With some foods, pH is an important factor in taste and safety.
Each food has an optimum pH value, and if the pH value is too high or too low, it is likely that it won't taste right or that safety has been compromised by some foreign substance. Every maker of processed food checks pH as part of the effort to make good-tasting food of consistent quality.
In the pharmaceutical and cosmetics industries, pH is measured in order to check chemical reactions in production. Speed of reactions depends on the pH of a solution, and the end point of a reaction can be estimated by knowing the pH.
For example, in the production of antibiotics, pH must be controlled in the fermentation processes to maintain high yield and antibacterial properties.
Also, as medicines and cosmetics are taken into the human body or applied to human skin, the strictest quality control is required.
If there is big difference in pH between skin and cosmetic products, the results could be disastrous.
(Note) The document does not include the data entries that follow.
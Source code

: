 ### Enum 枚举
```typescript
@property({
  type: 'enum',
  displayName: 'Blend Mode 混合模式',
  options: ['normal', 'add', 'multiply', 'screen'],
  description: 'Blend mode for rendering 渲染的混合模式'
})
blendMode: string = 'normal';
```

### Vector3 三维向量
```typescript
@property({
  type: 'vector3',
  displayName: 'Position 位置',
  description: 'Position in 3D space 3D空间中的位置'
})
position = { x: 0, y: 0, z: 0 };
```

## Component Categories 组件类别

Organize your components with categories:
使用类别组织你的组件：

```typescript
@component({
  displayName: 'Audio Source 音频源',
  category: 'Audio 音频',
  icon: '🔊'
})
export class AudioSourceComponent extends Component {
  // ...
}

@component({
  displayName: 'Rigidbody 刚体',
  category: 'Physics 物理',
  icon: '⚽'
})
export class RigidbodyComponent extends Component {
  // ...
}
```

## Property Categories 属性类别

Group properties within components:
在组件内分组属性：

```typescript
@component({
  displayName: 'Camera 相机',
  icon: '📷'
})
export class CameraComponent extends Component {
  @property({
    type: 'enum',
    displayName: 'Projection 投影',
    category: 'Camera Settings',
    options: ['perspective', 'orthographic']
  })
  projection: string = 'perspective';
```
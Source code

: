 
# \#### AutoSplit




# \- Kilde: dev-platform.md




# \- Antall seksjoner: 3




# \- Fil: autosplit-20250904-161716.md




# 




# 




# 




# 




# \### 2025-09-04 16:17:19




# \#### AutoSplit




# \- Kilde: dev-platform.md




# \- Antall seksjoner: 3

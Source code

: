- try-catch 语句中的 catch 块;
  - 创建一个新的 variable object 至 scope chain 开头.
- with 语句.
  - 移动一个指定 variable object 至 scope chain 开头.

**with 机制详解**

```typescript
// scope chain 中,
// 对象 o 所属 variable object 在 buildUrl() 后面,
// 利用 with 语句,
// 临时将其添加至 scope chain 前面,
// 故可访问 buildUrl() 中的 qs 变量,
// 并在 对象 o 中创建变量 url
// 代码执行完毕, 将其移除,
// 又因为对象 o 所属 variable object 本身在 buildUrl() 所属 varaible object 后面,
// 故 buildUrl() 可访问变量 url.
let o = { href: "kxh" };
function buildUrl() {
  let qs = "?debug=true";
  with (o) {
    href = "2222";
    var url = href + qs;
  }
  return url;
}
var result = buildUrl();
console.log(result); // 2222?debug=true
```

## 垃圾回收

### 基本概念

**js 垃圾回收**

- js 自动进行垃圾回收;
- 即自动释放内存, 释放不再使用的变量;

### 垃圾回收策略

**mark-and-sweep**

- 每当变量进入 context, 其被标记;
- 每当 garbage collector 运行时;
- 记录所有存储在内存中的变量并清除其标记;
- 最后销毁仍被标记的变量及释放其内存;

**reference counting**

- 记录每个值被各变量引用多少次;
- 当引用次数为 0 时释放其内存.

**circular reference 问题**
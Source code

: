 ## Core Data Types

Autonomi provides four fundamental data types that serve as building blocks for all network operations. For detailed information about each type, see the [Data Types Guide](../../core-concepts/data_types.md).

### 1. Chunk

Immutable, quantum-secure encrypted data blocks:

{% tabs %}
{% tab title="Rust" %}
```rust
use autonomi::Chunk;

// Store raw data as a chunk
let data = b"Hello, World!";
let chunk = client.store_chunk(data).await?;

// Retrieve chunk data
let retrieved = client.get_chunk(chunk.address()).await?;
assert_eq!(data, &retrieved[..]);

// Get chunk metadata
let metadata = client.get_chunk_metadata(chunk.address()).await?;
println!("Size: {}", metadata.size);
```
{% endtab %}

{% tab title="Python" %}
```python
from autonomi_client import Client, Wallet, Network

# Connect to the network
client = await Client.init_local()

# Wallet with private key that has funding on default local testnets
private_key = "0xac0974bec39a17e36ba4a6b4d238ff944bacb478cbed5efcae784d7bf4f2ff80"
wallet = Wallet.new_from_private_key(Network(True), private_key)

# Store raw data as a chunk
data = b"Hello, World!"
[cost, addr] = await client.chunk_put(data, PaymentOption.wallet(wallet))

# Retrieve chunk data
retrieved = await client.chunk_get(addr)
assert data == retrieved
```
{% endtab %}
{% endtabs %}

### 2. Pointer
If a medicine is of the wrong pH, that medicine could be a poison.
Medical organizations measure pH to adjust reagents. They also measure the pH of such body fluids as blood, gastric juices and urine for medical research, medical testing and treatment.
Also, researchers at dental colleges measure pH when studying tooth decay. They have found that pH in the mouth begins to decrease five minutes after eating and that the fluid in the mouth begins to dissolve tooth enamel when pH reaches less than 2.5.
Ultrasmall compound pH electrodes can be inserted into the digestive tract to check pH of gastric juices in active status.
The Living Body and pH
Blood (Healthy person) 7.40 (7.36～7.44)
Cerebral Fluid 7.32
Gastric Juices 1.5-8.5
Pancreatic Juices 8.6-8.8
Saliva 7.46 (7.2-7.6)
Semen 7.4 (7.1-7.6)
[Reference] Electrolyte Abnormality, Internal Medicine Mook,* No. 27 (1985), Editor/Planner: Shozo Koshikawa: pH Regulation System, p. 116, (1985), Author: Kunio Suwa
The movie described below, shows the importance of blood pH in an easily understandable manner:
The Andromeda Strain (an SF novel published in 1969 and filmed in 1971) marked a breakthrough in the career of American novelist Michael Crichton, who later became famous for Jurassic Park. The premise of the novel is that a recovered satellite has brought back a pathogen which grows in human blood, killing the infected person in the process, albeit only within the normal blood pH range (a narrow range around 7.40). In the movie, a crying baby (in a state of alkalosis, in which its blood pH is more alkaline than the normal level due to the excessive discharge of CO2 caused by hyperventilation) and a drunken old man (in a state of acidosis, in which excessive alcohol intake has caused his blood pH to be more acidic than normal) survive. This SF movie cleverly utilizes the narrow normal range of blood pH.